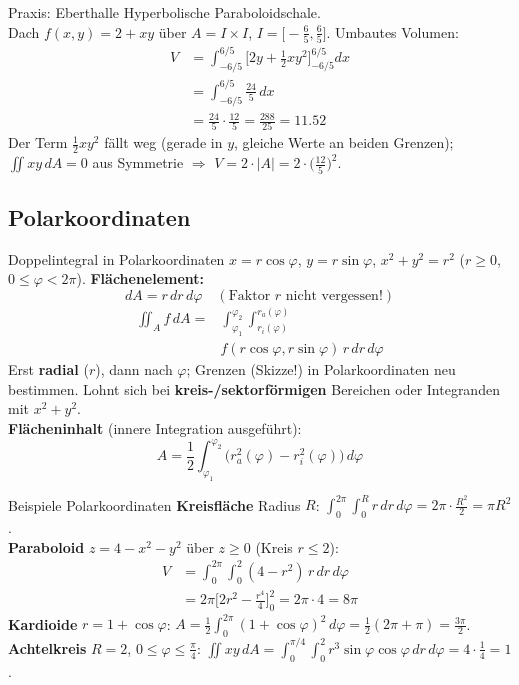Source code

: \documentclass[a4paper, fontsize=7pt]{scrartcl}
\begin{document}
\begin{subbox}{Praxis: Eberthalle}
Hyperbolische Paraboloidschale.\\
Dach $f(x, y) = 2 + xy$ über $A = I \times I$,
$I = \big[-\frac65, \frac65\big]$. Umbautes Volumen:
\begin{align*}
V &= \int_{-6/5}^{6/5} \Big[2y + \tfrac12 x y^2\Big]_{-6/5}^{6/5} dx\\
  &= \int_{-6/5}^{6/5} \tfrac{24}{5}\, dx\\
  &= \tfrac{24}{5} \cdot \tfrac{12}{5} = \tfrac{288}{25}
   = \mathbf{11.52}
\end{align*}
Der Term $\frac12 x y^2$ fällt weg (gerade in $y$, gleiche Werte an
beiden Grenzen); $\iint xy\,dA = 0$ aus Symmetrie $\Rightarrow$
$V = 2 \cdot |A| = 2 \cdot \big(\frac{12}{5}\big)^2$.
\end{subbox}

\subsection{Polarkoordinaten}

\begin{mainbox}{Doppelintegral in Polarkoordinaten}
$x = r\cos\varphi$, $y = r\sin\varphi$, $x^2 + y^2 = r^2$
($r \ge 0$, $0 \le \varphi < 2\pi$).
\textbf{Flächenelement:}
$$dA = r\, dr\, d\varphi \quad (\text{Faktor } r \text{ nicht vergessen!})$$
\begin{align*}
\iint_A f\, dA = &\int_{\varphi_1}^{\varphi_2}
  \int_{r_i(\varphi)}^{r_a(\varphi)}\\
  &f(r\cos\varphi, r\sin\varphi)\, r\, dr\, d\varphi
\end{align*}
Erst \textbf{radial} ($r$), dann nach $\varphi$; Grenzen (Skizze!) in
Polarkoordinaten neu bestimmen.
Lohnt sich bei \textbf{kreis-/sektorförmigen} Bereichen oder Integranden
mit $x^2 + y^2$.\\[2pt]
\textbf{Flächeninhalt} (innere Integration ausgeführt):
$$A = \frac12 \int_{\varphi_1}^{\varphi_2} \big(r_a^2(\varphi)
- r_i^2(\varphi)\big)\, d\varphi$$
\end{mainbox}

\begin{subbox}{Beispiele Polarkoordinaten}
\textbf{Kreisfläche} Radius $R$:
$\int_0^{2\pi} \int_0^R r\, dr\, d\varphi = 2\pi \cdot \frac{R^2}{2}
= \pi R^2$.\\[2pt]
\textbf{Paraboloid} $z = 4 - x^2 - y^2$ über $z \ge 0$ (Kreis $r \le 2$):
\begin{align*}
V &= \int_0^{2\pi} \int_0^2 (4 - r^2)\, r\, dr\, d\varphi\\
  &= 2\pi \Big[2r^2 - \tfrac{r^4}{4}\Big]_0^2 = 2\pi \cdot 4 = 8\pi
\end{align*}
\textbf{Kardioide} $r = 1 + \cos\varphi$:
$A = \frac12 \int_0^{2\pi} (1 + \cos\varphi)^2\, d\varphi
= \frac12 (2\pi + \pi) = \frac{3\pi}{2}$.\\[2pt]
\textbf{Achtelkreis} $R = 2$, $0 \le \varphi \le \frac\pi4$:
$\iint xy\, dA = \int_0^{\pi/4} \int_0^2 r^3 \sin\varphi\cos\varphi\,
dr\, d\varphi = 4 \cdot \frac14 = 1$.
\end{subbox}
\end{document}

# Problem to work on
The lines above that hold the word "mainbox" should be found and copied out.

# Solution to this task
\begin{mainbox}{Doppelintegral in Polarkoordinaten}
\end{mainbox}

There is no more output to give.